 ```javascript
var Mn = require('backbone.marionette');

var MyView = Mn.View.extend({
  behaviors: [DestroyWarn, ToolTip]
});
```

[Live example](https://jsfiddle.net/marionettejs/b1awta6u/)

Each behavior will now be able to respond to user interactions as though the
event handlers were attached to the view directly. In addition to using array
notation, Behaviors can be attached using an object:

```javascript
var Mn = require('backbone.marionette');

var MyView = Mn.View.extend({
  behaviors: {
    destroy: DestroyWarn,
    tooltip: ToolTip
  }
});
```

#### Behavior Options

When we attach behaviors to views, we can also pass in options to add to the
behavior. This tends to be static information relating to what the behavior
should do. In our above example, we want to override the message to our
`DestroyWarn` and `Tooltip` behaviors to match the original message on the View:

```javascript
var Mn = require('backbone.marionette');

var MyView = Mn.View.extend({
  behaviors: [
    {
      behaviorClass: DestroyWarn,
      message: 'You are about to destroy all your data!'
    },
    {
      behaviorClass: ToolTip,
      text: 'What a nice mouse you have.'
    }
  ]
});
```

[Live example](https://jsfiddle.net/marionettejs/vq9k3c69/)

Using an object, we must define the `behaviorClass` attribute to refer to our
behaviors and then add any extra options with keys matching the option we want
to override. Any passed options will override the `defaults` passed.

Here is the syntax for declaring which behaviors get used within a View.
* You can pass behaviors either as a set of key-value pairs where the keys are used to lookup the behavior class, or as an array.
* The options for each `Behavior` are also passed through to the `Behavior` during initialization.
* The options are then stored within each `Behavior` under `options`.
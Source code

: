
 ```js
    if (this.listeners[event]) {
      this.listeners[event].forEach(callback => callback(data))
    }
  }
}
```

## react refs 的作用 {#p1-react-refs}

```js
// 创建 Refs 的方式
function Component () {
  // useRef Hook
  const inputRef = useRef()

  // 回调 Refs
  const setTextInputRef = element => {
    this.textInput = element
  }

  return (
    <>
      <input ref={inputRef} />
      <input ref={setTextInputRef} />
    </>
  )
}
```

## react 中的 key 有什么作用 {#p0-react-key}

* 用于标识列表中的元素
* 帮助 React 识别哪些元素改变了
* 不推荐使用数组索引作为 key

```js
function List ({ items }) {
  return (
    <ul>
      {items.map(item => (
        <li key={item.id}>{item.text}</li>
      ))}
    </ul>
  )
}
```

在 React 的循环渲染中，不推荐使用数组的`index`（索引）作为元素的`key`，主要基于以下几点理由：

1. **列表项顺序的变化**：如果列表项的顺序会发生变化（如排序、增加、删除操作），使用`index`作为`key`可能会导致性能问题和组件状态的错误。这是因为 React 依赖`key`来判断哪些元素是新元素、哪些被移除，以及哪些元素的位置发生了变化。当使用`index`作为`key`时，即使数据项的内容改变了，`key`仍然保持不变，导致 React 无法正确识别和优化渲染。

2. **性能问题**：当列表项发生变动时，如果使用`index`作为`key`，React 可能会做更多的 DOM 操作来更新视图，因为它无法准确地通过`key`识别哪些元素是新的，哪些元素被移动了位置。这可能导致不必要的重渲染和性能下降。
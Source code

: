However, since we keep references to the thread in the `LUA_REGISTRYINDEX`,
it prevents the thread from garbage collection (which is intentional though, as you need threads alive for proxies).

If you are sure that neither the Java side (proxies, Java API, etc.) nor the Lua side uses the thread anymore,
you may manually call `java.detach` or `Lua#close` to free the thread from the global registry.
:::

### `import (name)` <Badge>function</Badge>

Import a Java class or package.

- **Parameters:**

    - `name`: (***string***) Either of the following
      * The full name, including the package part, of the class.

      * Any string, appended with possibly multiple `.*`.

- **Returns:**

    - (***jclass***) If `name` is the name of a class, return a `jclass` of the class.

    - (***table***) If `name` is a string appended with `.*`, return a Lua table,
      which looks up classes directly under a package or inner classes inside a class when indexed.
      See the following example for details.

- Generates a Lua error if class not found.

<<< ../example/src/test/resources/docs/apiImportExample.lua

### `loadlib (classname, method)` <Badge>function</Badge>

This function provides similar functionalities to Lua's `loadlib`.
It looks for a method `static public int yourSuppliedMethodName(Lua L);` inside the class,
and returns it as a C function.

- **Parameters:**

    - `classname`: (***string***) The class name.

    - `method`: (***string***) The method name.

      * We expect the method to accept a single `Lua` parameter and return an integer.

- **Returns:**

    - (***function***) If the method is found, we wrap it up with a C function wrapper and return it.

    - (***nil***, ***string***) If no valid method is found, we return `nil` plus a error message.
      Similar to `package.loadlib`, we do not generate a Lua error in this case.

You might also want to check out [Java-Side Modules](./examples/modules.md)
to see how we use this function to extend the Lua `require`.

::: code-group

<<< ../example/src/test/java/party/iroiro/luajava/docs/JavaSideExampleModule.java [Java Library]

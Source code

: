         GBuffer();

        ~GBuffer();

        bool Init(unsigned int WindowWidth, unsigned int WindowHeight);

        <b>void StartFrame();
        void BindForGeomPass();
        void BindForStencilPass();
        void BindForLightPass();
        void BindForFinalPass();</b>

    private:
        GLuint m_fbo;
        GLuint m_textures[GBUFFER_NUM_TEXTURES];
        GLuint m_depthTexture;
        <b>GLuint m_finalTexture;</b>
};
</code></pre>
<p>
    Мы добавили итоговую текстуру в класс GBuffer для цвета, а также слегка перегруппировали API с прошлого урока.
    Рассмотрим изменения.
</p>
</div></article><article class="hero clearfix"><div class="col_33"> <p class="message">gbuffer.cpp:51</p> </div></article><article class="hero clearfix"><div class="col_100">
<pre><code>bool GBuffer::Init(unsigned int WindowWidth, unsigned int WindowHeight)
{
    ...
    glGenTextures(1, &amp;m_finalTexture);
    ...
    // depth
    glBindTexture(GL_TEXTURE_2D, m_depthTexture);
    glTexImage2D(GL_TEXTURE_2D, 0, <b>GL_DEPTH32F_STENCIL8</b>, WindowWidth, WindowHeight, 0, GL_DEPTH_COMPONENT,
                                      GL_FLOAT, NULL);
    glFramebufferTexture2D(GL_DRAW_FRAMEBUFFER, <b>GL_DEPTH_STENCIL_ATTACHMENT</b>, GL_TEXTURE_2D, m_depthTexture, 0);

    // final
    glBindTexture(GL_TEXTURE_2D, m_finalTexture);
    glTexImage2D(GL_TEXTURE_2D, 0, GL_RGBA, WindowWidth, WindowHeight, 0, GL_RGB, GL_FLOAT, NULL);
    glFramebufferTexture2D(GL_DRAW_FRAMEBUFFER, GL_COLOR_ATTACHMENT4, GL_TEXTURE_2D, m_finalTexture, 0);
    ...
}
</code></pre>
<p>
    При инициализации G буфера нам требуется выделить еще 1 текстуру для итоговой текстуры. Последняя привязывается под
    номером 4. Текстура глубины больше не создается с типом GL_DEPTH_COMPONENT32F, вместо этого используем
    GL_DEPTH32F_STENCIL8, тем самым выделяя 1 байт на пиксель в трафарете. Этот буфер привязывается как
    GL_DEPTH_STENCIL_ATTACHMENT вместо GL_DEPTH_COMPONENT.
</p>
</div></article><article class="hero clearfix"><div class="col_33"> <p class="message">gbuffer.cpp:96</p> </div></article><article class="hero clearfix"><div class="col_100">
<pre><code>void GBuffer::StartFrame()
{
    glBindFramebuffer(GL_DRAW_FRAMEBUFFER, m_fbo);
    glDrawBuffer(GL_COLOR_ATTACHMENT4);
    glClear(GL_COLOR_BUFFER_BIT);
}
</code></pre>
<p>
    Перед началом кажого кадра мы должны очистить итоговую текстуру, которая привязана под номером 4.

◇ ◇ ◇ ◇ ◇

# WHAT IS BEING ASKED
In the listing above, count the lines that contain "though". Give the number and nothing else.

# EXERCISE ANSWER
2